Starring: Daisy Edgar-Jones, Sebastian Stan, Jonica T. Gibbs, Charlotte Le Bon, Dayo Okeniyi, Andrea Bang, Brett Dier

Director: Mimi Cave

Running Time: 114 Minutes

Rating: R for Plenty of Blood and a Decent Amount of Flesh

Release Date: March 4, 2022 (Hulu)

Where do monsters exist in today’s society? If you look to Fresh for the answer to that question, you’ll be met with some terrifying, exhilarating results. To wit: modern dating sucks, but also: what’s in our food? It’s a lot to keep track of for someone who wants to live both deliciously and ethically!

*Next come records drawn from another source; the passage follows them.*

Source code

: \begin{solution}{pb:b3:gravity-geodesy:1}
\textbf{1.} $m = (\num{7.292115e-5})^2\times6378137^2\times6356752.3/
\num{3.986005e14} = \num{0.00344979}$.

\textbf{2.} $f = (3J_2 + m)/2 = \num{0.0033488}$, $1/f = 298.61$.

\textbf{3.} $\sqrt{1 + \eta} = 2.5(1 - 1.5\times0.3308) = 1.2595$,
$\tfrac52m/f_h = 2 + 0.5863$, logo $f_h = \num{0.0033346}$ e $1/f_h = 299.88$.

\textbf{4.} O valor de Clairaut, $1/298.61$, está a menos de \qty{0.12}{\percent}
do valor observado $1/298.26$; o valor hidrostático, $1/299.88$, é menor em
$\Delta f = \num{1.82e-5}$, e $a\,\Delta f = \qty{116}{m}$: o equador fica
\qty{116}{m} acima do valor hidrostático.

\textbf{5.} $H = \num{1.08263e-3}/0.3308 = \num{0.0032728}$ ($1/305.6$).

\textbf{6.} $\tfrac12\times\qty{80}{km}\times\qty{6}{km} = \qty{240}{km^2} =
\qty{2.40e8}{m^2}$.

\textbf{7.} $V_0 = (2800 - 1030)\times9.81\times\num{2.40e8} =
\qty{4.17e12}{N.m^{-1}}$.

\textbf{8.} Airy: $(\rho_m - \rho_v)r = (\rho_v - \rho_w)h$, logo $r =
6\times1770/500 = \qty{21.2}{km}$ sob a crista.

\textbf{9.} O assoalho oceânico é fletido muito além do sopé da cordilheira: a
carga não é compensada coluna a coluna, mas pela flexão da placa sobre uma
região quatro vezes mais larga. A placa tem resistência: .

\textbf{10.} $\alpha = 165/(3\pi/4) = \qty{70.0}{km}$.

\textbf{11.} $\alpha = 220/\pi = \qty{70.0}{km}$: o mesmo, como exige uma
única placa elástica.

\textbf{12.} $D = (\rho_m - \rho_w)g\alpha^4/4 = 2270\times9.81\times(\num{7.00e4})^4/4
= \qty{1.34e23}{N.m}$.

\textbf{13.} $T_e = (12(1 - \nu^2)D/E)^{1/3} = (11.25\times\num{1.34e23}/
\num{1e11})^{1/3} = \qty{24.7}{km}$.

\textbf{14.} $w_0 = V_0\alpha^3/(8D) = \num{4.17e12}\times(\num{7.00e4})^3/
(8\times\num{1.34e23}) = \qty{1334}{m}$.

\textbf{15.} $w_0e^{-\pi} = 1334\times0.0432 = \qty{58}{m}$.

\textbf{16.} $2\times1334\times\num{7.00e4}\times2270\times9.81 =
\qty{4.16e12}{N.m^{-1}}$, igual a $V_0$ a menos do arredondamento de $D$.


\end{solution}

For Noa (Daisy Edgar-Jones), she’s endured enough epically bad dates that you could easily imagine a Netflix exec hitting her up out of the blue and giving her carte blanche to produce whatever she wants out of all that raw material. Somehow, though, she’s actually in a headspace to accept a proposition in the grocery produce aisle. That’s where she meets a charming fellow by the name of Steve (Sebastian Stan), and next thing you know, they’re heading off for a weekend away together. This is the exact sort of meet-cute that tends to only happen in the movies, and everyone involved in making Fresh is trying to convince us that it should stay that way.

This is the point in my review in which I tell my readers that I am going to do my best to avoid specifics from here on out, as this is the sort of movie that works hard to keep its premise under wraps. The opening credits don’t even arrive until about a half hour in. (Perhaps starting a bit of a trendlet in that regard alongside Drive My Car.) I knew that the scares were coming, but if you go in completely cold, you might think that this is just a cynical comedy about the Tinder era. But everything is just edgy enough, and the colors are rendered in such vivid, bloody detail, that you can probably sense the horror lurking. But is it Noa or Steve pulling the strings as the puppetmaster behind it all?

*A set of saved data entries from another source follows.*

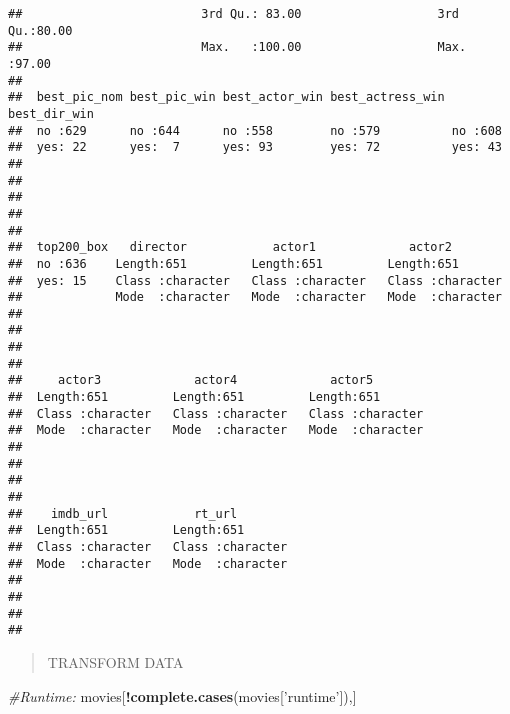 \documentclass[]{article}
\newenvironment{Shaded}{\begin{snugshade}}{\end{snugshade}}
\newcommand{\KeywordTok}[1]{\textcolor[rgb]{0.13,0.29,0.53}{\textbf{#1}}}
\newcommand{\StringTok}[1]{\textcolor[rgb]{0.31,0.60,0.02}{#1}}
\newcommand{\CommentTok}[1]{\textcolor[rgb]{0.56,0.35,0.01}{\textit{#1}}}
\newcommand{\OperatorTok}[1]{\textcolor[rgb]{0.81,0.36,0.00}{\textbf{#1}}}
\newcommand{\NormalTok}[1]{#1}
\begin{document}
\begin{verbatim}
##                         3rd Qu.: 83.00                   3rd Qu.:80.00  
##                         Max.   :100.00                   Max.   :97.00  
##                                                                         
##  best_pic_nom best_pic_win best_actor_win best_actress_win best_dir_win
##  no :629      no :644      no :558        no :579          no :608     
##  yes: 22      yes:  7      yes: 93        yes: 72          yes: 43     
##                                                                        
##                                                                        
##                                                                        
##                                                                        
##                                                                        
##  top200_box   director            actor1             actor2         
##  no :636    Length:651         Length:651         Length:651        
##  yes: 15    Class :character   Class :character   Class :character  
##             Mode  :character   Mode  :character   Mode  :character  
##                                                                     
##                                                                     
##                                                                     
##                                                                     
##     actor3             actor4             actor5         
##  Length:651         Length:651         Length:651        
##  Class :character   Class :character   Class :character  
##  Mode  :character   Mode  :character   Mode  :character  
##                                                          
##                                                          
##                                                          
##                                                          
##    imdb_url            rt_url         
##  Length:651         Length:651        
##  Class :character   Class :character  
##  Mode  :character   Mode  :character  
##                                       
##                                       
##                                       
## 
\end{verbatim}

\begin{quote}
TRANSFORM DATA
\end{quote}

\begin{Shaded}
\begin{Highlighting}[]
\CommentTok{#Runtime:}
\NormalTok{movies[}\OperatorTok{!}\KeywordTok{complete.cases}\NormalTok{(movies[}\StringTok{'runtime'}\NormalTok{]),]}
\end{Highlighting}
\end{Shaded}
\end{document}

Like so much great horror, Fresh zeroes in on an  examination of people who live beyond the morals of civilized society. It’s despicable, but also intoxicating to those who lap up these visions of monstrousness. I almost found myself rooting for Noa and Steve to end up together despite the massive degree of exploitation at the core of their connection, even as I was also rooting for the captive to escape in a cathartic turning of the tables. Rest assured, that comeuppance will come, and it will be glorious. In the meantime, we can revel in the bloody beauty from the safety of our viewing devices and maybe learn a thing or two about keeping that darkness cooped up where it belongs.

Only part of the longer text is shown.